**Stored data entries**
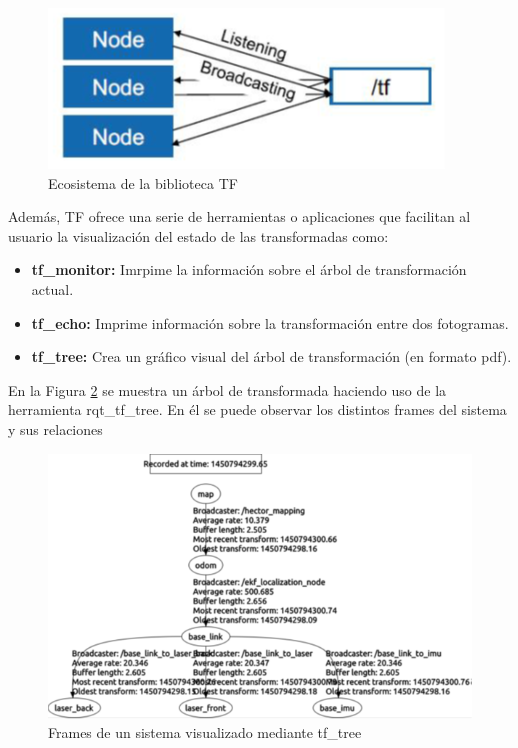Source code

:         \begin{figure}[htb]
            \centering
            \includegraphics[width=0.8\linewidth]{Main/Chapter3/Images3/3-6/esquema-funcionamiento-tf.png}
            \caption{Ecosistema de la biblioteca TF}
            \label{f:Cap3-6_ecosistema_tf}
        \end{figure}   
        
        Además, TF ofrece una serie de herramientas o aplicaciones que facilitan al usuario la visualización del estado de las transformadas como:
        
        \begin{itemize}
            \item \textbf{tf\_monitor:} Imrpime la información sobre el árbol de transformación actual.
            \item \textbf{tf\_echo:} Imprime información sobre la transformación entre dos fotogramas.
            \item \textbf{tf\_tree:} Crea un gráfico visual del árbol de transformación (en formato pdf).
        \end{itemize}
        
        En la Figura \ref{f:Cap3-6_sistema_arbol_tf} se muestra un árbol de transformada haciendo uso de la herramienta rqt\_tf\_tree. En él se puede observar los distintos frames del sistema y sus relaciones
        
        \begin{figure}[htb]
            \centering
            \includegraphics[width=1.0\linewidth]{Main/Chapter3/Images3/3-6/ejemplo-frames-sistema-arbol.png}
            \caption{Frames de un sistema visualizado mediante tf\_tree}
            \label{f:Cap3-6_sistema_arbol_tf}
        \end{figure}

**DIRECTIONS FOR THIS TASK**
From the lines above, copy those that contain the word "width".

**TASK ANSWER**
            \includegraphics[width=0.8\linewidth]{Main/Chapter3/Images3/3-6/esquema-funcionamiento-tf.png}
            \includegraphics[width=1.0\linewidth]{Main/Chapter3/Images3/3-6/ejemplo-frames-sistema-arbol.png}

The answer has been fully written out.